## Task inputs
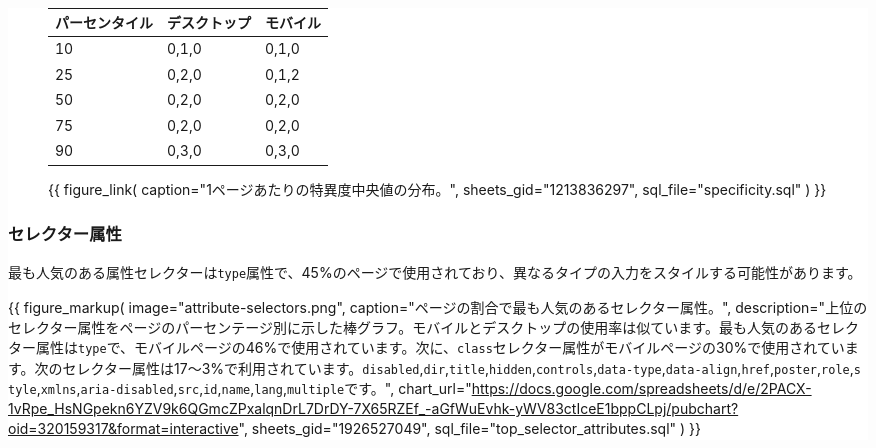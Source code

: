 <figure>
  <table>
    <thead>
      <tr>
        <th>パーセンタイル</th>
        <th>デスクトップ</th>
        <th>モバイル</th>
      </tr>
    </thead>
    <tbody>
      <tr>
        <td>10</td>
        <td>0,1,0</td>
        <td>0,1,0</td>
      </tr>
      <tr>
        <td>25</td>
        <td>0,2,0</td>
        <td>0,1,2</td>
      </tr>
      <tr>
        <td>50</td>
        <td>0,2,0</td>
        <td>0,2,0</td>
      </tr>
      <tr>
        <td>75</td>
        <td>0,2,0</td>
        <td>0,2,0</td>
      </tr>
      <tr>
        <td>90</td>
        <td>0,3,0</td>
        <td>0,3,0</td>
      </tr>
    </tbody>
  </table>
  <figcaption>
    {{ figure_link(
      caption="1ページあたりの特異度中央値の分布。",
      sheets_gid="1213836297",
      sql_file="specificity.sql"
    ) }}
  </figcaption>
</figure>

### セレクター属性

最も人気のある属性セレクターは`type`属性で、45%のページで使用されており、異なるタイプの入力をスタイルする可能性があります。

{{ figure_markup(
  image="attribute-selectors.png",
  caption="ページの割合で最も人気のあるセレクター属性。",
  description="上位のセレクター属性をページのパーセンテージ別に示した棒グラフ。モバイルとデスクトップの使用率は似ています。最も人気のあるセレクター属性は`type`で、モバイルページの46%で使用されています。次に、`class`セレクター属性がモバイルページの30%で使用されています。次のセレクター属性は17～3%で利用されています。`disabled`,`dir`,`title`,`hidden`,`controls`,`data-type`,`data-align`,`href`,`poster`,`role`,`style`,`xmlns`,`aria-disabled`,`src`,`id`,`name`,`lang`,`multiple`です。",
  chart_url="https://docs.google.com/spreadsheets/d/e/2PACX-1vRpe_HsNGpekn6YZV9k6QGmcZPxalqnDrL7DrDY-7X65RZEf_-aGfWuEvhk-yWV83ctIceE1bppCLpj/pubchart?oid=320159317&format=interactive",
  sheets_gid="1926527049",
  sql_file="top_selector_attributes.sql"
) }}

## Activity
Pictures do not belong in the copy. Reproduce the rest of the data exactly.

## Response to the exercise
Source code

: <figure>
  <table>
    <thead>
      <tr>
        <th>パーセンタイル</th>
        <th>デスクトップ</th>
        <th>モバイル</th>
      </tr>
    </thead>
    <tbody>
      <tr>
        <td>10</td>
        <td>0,1,0</td>
        <td>0,1,0</td>
      </tr>
      <tr>
        <td>25</td>
        <td>0,2,0</td>
        <td>0,1,2</td>
      </tr>
      <tr>
        <td>50</td>
        <td>0,2,0</td>
        <td>0,2,0</td>
      </tr>
      <tr>
        <td>75</td>
        <td>0,2,0</td>
        <td>0,2,0</td>
      </tr>
      <tr>
        <td>90</td>
        <td>0,3,0</td>
        <td>0,3,0</td>
      </tr>
    </tbody>
  </table>
  <figcaption>
    {{ figure_link(
      caption="1ページあたりの特異度中央値の分布。",
      sheets_gid="1213836297",
      sql_file="specificity.sql"
    ) }}
  </figcaption>
</figure>

### セレクター属性

最も人気のある属性セレクターは`type`属性で、45%のページで使用されており、異なるタイプの入力をスタイルする可能性があります。

{{ figure_markup(
  image="attribute-selectors.png",
  caption="ページの割合で最も人気のあるセレクター属性。",
  description="上位のセレクター属性をページのパーセンテージ別に示した棒グラフ。モバイルとデスクトップの使用率は似ています。最も人気のあるセレクター属性は`type`で、モバイルページの46%で使用されています。次に、`class`セレクター属性がモバイルページの30%で使用されています。次のセレクター属性は17～3%で利用されています。`disabled`,`dir`,`title`,`hidden`,`controls`,`data-type`,`data-align`,`href`,`poster`,`role`,`style`,`xmlns`,`aria-disabled`,`src`,`id`,`name`,`lang`,`multiple`です。",
  chart_url="https://docs.google.com/spreadsheets/d/e/2PACX-1vRpe_HsNGpekn6YZV9k6QGmcZPxalqnDrL7DrDY-7X65RZEf_-aGfWuEvhk-yWV83ctIceE1bppCLpj/pubchart?oid=320159317&format=interactive",
  sheets_gid="1926527049",
  sql_file="top_selector_attributes.sql"
) }}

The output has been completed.